Note: This is a hypothetical situation I am creating to understand the functioning of program and malloc in C/C++.
Let us say that I allocated 10k integers and they all got allocated contiguously in the memory. Now, I free every alternate element in these 10k integers. Now, I want to allocate a long integer which requires 8 bytes. Since none of the above 5k locations have 8 bytes contiguously, does the program allocate this variable a new memory location? If in future I am going to use only > 4 byte locations then am I just wasting this entire memory? Or does the compiler take necessary steps so that these remaining 5k locations will be contiguous later?
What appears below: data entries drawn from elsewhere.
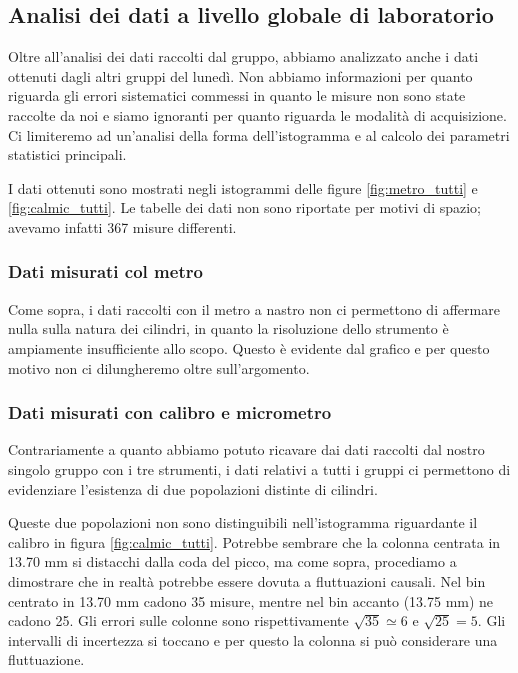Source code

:\subsection{Analisi dei dati a livello globale di laboratorio}

Oltre all'analisi dei dati raccolti dal gruppo, abbiamo analizzato anche i dati
ottenuti dagli altri gruppi del lunedì. Non abbiamo informazioni per quanto riguarda
gli errori sistematici commessi in quanto le misure non sono state raccolte
da noi e siamo ignoranti per quanto riguarda le modalità di acquisizione.
Ci limiteremo ad un'analisi della forma dell'istogramma e al calcolo dei parametri
statistici principali.

I dati ottenuti sono mostrati negli istogrammi delle figure \ref{fig:metro_tutti} e \ref{fig:calmic_tutti}.
Le tabelle dei dati non sono riportate per motivi di spazio; avevamo infatti 367 misure differenti.

\subsubsection{Dati misurati col metro}

Come sopra, i dati raccolti con il metro a nastro non ci permettono
di affermare nulla sulla natura dei cilindri, in quanto la risoluzione dello strumento
è ampiamente insufficiente allo scopo. Questo è evidente dal grafico e per
questo motivo non ci dilungheremo oltre sull'argomento.

\subsubsection{Dati misurati con calibro e micrometro}

Contrariamente a quanto abbiamo potuto ricavare dai dati
raccolti dal nostro singolo gruppo con i tre strumenti, i dati relativi
a tutti i gruppi ci permettono di evidenziare l'esistenza di due popolazioni
distinte di cilindri.

Queste due popolazioni non sono distinguibili nell'istogramma riguardante il calibro
in figura \ref{fig:calmic_tutti}. Potrebbe sembrare che la colonna centrata
in 13.70 mm si distacchi dalla coda del picco, ma come sopra, procediamo a dimostrare
che in realtà potrebbe essere dovuta a fluttuazioni causali.
Nel bin centrato in 13.70 mm cadono 35 misure, mentre nel bin accanto (13.75 mm) ne cadono 25.
Gli errori sulle colonne sono rispettivamente $\sqrt{35} \simeq 6$ e $\sqrt{25} = 5$.
Gli intervalli di incertezza si toccano e per questo la colonna si può considerare
una fluttuazione.


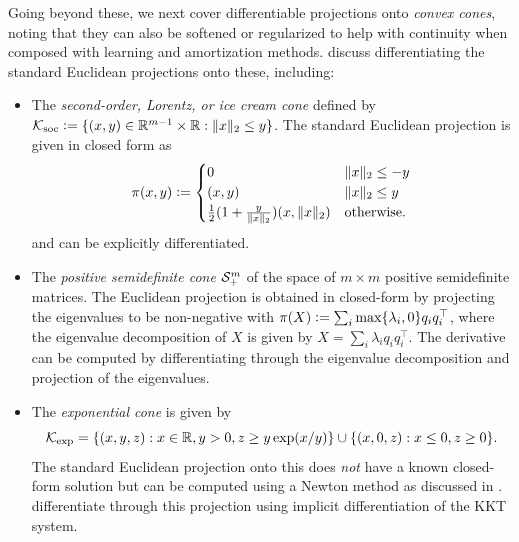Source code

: \documentclass[twoside,11pt]{article}
\begin{document}
Going beyond these, we next cover differentiable projections onto
\emph{convex cones}, noting that they can also be softened or regularized
to help with continuity when composed with learning and
amortization methods.
\citet{ali2017semismooth,busseti2019solution} discuss
differentiating the standard Euclidean projections
onto these, including:
\begin{itemize}
\item
  \begin{minipage}[t]{0.65\textwidth}
  The \emph{second-order, Lorentz, or ice cream cone}
  defined by
  ${\mathcal{K}}_{\rm soc}\vcentcolon=\{(x,y)\in\mathbb{R}^{m-1}\times\mathbb{R} : \|x\|_2\leq y\}$.
  The standard Euclidean projection is given in closed form as
  \begin{equation}
    \pi(x, y) \vcentcolon=
    \begin{cases}
      0 & \|x\|_2 \leq -y \\
      (x,y) & \|x\|_2 \leq y \\
      \frac{1}{2} (1 + \frac{y}{\|x\|_2}) (x, \|x\|_2) & \textrm{otherwise}.
    \end{cases}
  \end{equation}
  and can be explicitly differentiated.
  \end{minipage}
  \hspace{8mm}
  \begin{minipage}[t]{0.2\textwidth}
  \vspace{-2mm}
  \end{minipage}
\item The \emph{positive semidefinite cone} ${\mathcal{S}}^m_+$ of the
  space of $m\times m$ positive semidefinite matrices.
  The Euclidean projection is obtained in closed-form
  by projecting the eigenvalues to be non-negative with
  $\pi(X)\vcentcolon=\sum_i\max\{\lambda_i, 0\}q_iq_i^\top$,
  where the eigenvalue decomposition of $X$ is given by
  $X=\sum_i\lambda_iq_iq_i^\top$.
  The derivative can be computed by differentiating
  through the eigenvalue decomposition and projection
  of the eigenvalues.
\item The \emph{exponential cone} is given by
  \begin{equation}
  {\mathcal{K}}_{\rm exp}=\{(x,y,z) : x\in\mathbb{R}, y>0, z\geq y\exp(x/y)\}\cup
  \{(x,0,z): x\leq0, z\geq 0\}.
  \label{eq:exp-cone}
  \end{equation}
  The standard Euclidean projection onto this does
  \emph{not} have a known closed-form solution
  but can be computed using a Newton method
  as discussed in
  \citet[\S6.3.4]{parikh2014proximal}.
  \citet{ali2017semismooth} differentiate through
  this projection using implicit differentiation
  of the KKT system.
\end{itemize}
\end{document}
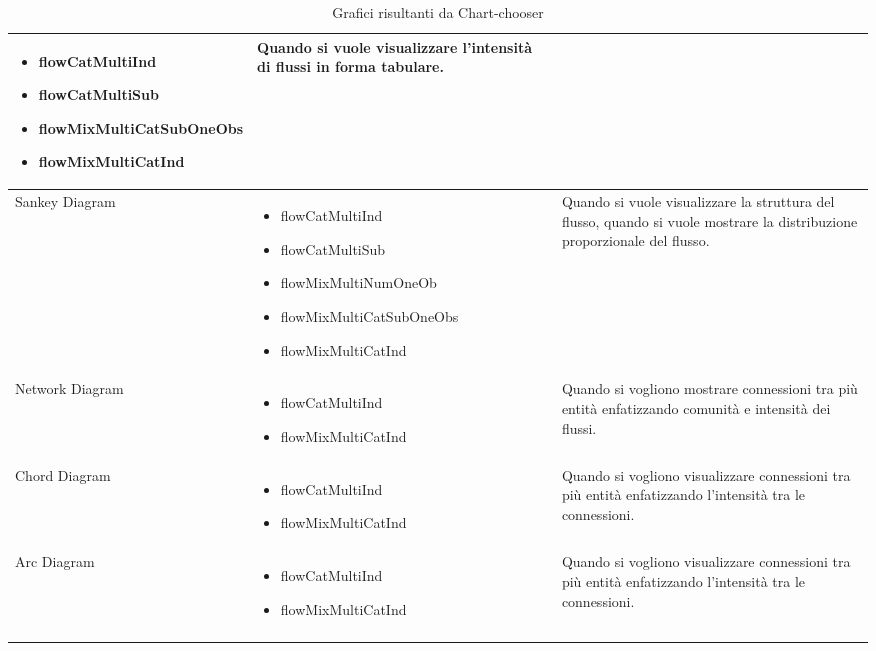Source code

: \begin{xltabular}{\columnwidth}{|p{0.15\columnwidth}|X|p{0.27\columnwidth}|}
    \begin{itemize}[noitemsep,topsep=0pt, left=0pt]
        \item flowCatMultiInd
        \item flowCatMultiSub
        \item flowMixMultiCatSubOneObs
        \item flowMixMultiCatInd
    \end{itemize} & 
    Quando si vuole visualizzare l'intensità di flussi in forma tabulare. \\
    \hline
    Sankey Diagram & 
    \vspace{-3.5mm}
    \begin{itemize}[noitemsep,topsep=0pt, left=0pt]
        \item flowCatMultiInd
        \item flowCatMultiSub
        \item flowMixMultiNumOneOb
        \item flowMixMultiCatSubOneObs
        \item flowMixMultiCatInd
    \end{itemize} & 
    Quando si vuole visualizzare la struttura del flusso, quando si vuole mostrare la distribuzione proporzionale del flusso. \\
    \hline
    Network Diagram & 
    \vspace{-3.5mm}
    \begin{itemize}[noitemsep,topsep=0pt, left=0pt]
        \item flowCatMultiInd
        \item flowMixMultiCatInd
    \end{itemize} & 
    Quando si vogliono mostrare connessioni tra più entità enfatizzando comunità e intensità dei flussi. \\
    \hline
    Chord Diagram & 
    \vspace{-3.5mm}
    \begin{itemize}[noitemsep,topsep=0pt, left=0pt]
        \item flowCatMultiInd
        \item flowMixMultiCatInd
    \end{itemize} & 
    Quando si vogliono visualizzare connessioni tra più entità enfatizzando l'intensità tra le connessioni. \\
    \hline
    Arc Diagram & 
    \vspace{-3.5mm}
    \begin{itemize}[noitemsep,topsep=0pt, left=0pt]
        \item flowCatMultiInd
        \item flowMixMultiCatInd
    \end{itemize} & 
    Quando si vogliono visualizzare connessioni tra più entità enfatizzando l'intensità tra le connessioni. \\
    \hline
    \caption{Grafici risultanti da Chart-chooser}
    \label{tab:grafici}
\end{xltabular}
EDIT: To those who marked this as a duplicate. Okay, let us say that it uses paging and it is taking care of fragmentation by remapping the pages to contiguous blocks in physical memory. Even then, it would mean that in virtual memory all those address locations are no longer usable right? So, those memory locations are not usable? Yes I understand that this is a problem of fragmentation etc. My question is the following:
Is there any way the run-time program might know that this issue arises and somehow try and manage its resources in a good way? Since C is a totally compiled language, I don't think this is possible. Does JAVA or C# run-time environment do things like this? Reorganizing their objects such that they take up a contiguous block of memory in their heap space? And if that happens, do they have to change values of every referencing variable? Since their position on the heap (and effectively their address) is changing?